======== Data

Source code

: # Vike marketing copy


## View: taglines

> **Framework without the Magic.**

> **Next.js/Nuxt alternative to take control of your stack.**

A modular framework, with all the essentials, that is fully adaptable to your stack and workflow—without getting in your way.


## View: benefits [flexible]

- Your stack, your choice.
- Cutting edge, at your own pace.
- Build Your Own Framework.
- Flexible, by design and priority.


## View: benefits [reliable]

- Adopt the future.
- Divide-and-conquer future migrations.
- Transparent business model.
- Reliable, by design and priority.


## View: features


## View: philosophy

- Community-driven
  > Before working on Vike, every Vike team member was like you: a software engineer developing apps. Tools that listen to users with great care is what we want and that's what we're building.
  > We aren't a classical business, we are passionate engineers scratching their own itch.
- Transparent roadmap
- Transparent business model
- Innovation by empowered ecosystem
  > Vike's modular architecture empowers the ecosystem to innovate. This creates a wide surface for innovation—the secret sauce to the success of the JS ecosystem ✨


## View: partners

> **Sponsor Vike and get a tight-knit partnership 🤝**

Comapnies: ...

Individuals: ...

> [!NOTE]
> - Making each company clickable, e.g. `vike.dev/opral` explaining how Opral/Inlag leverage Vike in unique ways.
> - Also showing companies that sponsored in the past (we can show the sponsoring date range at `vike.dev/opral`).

================

— Your goal —
Repeat the material above in full, keeping every word.

— Response box —
Source code

: # Vike marketing copy


## View: taglines

> **Framework without the Magic.**

> **Next.js/Nuxt alternative to take control of your stack.**

A modular framework, with all the essentials, that is fully adaptable to your stack and workflow—without getting in your way.


## View: benefits [flexible]

- Your stack, your choice.
- Cutting edge, at your own pace.
- Build Your Own Framework.
- Flexible, by design and priority.


## View: benefits [reliable]

- Adopt the future.
- Divide-and-conquer future migrations.
- Transparent business model.
- Reliable, by design and priority.


## View: features


## View: philosophy

- Community-driven
  > Before working on Vike, every Vike team member was like you: a software engineer developing apps. Tools that listen to users with great care is what we want and that's what we're building.
  > We aren't a classical business, we are passionate engineers scratching their own itch.
- Transparent roadmap
- Transparent business model
- Innovation by empowered ecosystem
  > Vike's modular architecture empowers the ecosystem to innovate. This creates a wide surface for innovation—the secret sauce to the success of the JS ecosystem ✨


## View: partners

> **Sponsor Vike and get a tight-knit partnership 🤝**

Comapnies: ...

Individuals: ...

> [!NOTE]
> - Making each company clickable, e.g. `vike.dev/opral` explaining how Opral/Inlag leverage Vike in unique ways.
> - Also showing companies that sponsored in the past (we can show the sponsoring date range at `vike.dev/opral`).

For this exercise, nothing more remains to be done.